• _Task item_:
Each line of the material that mentions the word "Species" is to be copied.
*** Opening of Data supplied ***
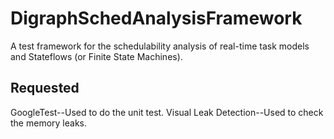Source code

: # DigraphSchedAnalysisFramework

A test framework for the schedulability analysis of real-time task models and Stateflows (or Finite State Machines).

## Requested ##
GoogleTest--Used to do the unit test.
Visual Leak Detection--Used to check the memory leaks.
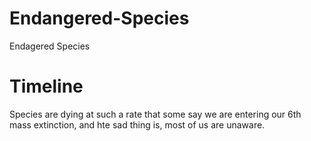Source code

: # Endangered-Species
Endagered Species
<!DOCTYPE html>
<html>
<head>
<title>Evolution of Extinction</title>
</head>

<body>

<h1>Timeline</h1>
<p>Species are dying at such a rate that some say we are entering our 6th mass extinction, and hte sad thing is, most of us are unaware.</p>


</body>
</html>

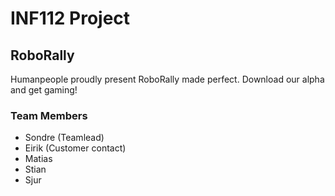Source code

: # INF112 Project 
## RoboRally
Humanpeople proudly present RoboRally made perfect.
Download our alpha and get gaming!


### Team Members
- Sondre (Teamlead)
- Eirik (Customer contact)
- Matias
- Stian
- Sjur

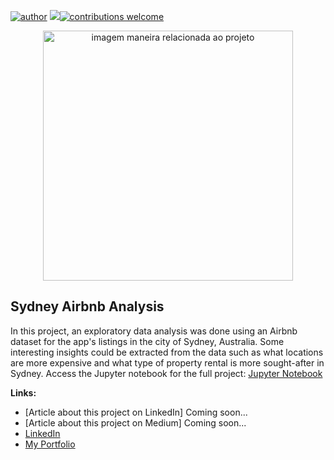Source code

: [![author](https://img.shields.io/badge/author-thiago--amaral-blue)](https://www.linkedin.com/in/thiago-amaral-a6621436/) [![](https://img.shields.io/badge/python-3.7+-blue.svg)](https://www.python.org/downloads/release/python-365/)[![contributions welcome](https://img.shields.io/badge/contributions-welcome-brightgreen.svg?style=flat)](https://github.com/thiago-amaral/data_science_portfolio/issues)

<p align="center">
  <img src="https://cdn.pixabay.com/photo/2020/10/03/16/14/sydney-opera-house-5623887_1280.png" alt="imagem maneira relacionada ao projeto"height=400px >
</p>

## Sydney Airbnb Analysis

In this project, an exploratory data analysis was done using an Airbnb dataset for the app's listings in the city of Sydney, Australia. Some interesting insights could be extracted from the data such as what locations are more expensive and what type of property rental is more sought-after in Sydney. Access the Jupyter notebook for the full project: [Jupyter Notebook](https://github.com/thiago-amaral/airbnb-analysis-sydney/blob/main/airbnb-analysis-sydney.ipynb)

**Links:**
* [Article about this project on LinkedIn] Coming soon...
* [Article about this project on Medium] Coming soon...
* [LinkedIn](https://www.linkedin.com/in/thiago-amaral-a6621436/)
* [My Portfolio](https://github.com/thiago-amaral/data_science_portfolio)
*** Close of Data supplied ***
• _Answer to the exercise_:
: # Endangered-Species
Endagered Species
<p>Species are dying at such a rate that some say we are entering our 6th mass extinction, and hte sad thing is, most of us are unaware.</p>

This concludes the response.